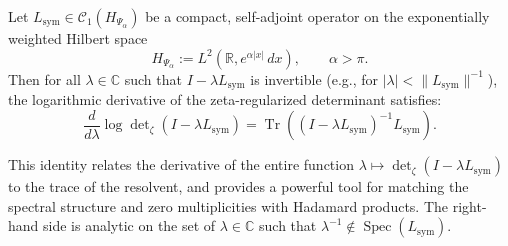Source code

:\begin{lemma}
\label{lem:A_log_derivative}
Let \( L_{\mathrm{sym}} \in \mathcal{C}_1(H_{\Psi_\alpha}) \) be a compact, self-adjoint operator on the exponentially weighted Hilbert space
\[
H_{\Psi_\alpha} := L^2(\mathbb{R}, e^{\alpha|x|}\, dx), \qquad \alpha > \pi.
\]
Then for all \( \lambda \in \mathbb{C} \) such that \( I - \lambda L_{\mathrm{sym}} \) is invertible (e.g., for \( |\lambda| < \|L_{\mathrm{sym}}\|^{-1} \)), the logarithmic derivative of the zeta-regularized determinant satisfies:
\[
\frac{d}{d\lambda} \log \det\nolimits_\zeta(I - \lambda L_{\mathrm{sym}})
= \operatorname{Tr} \left( (I - \lambda L_{\mathrm{sym}})^{-1} L_{\mathrm{sym}} \right).
\]

\medskip
\noindent
This identity relates the derivative of the entire function \( \lambda \mapsto \det_\zeta(I - \lambda L_{\mathrm{sym}}) \) to the trace of the resolvent, and provides a powerful tool for matching the spectral structure and zero multiplicities with Hadamard products. The right-hand side is analytic on the set of \( \lambda \in \mathbb{C} \) such that \( \lambda^{-1} \notin \operatorname{Spec}(L_{\mathrm{sym}}) \).
\end{lemma}
%  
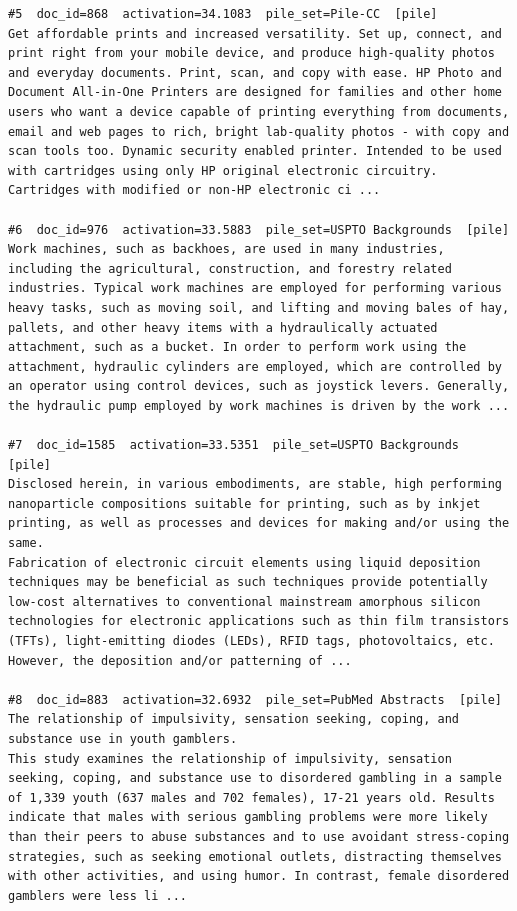 \begin{verbatim}
#5  doc_id=868  activation=34.1083  pile_set=Pile-CC  [pile]
Get affordable prints and increased versatility. Set up, connect, and print right from your mobile device, and produce high-quality photos and everyday documents. Print, scan, and copy with ease. HP Photo and Document All-in-One Printers are designed for families and other home users who want a device capable of printing everything from documents, email and web pages to rich, bright lab-quality photos - with copy and scan tools too. Dynamic security enabled printer. Intended to be used with cartridges using only HP original electronic circuitry. Cartridges with modified or non-HP electronic ci ...

#6  doc_id=976  activation=33.5883  pile_set=USPTO Backgrounds  [pile]
Work machines, such as backhoes, are used in many industries, including the agricultural, construction, and forestry related industries. Typical work machines are employed for performing various heavy tasks, such as moving soil, and lifting and moving bales of hay, pallets, and other heavy items with a hydraulically actuated attachment, such as a bucket. In order to perform work using the attachment, hydraulic cylinders are employed, which are controlled by an operator using control devices, such as joystick levers. Generally, the hydraulic pump employed by work machines is driven by the work ...

#7  doc_id=1585  activation=33.5351  pile_set=USPTO Backgrounds  [pile]
Disclosed herein, in various embodiments, are stable, high performing nanoparticle compositions suitable for printing, such as by inkjet printing, as well as processes and devices for making and/or using the same.
Fabrication of electronic circuit elements using liquid deposition techniques may be beneficial as such techniques provide potentially low-cost alternatives to conventional mainstream amorphous silicon technologies for electronic applications such as thin film transistors (TFTs), light-emitting diodes (LEDs), RFID tags, photovoltaics, etc. However, the deposition and/or patterning of ...

#8  doc_id=883  activation=32.6932  pile_set=PubMed Abstracts  [pile]
The relationship of impulsivity, sensation seeking, coping, and substance use in youth gamblers.
This study examines the relationship of impulsivity, sensation seeking, coping, and substance use to disordered gambling in a sample of 1,339 youth (637 males and 702 females), 17-21 years old. Results indicate that males with serious gambling problems were more likely than their peers to abuse substances and to use avoidant stress-coping strategies, such as seeking emotional outlets, distracting themselves with other activities, and using humor. In contrast, female disordered gamblers were less li ...


\end{verbatim}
________
* TRY IT
Copy each line of the records that has "pile" in it.

* EXERCISE SOLUTION
#5  doc_id=868  activation=34.1083  pile_set=Pile-CC  [pile]
#6  doc_id=976  activation=33.5883  pile_set=USPTO Backgrounds  [pile]
#7  doc_id=1585  activation=33.5351  pile_set=USPTO Backgrounds  [pile]
#8  doc_id=883  activation=32.6932  pile_set=PubMed Abstracts  [pile]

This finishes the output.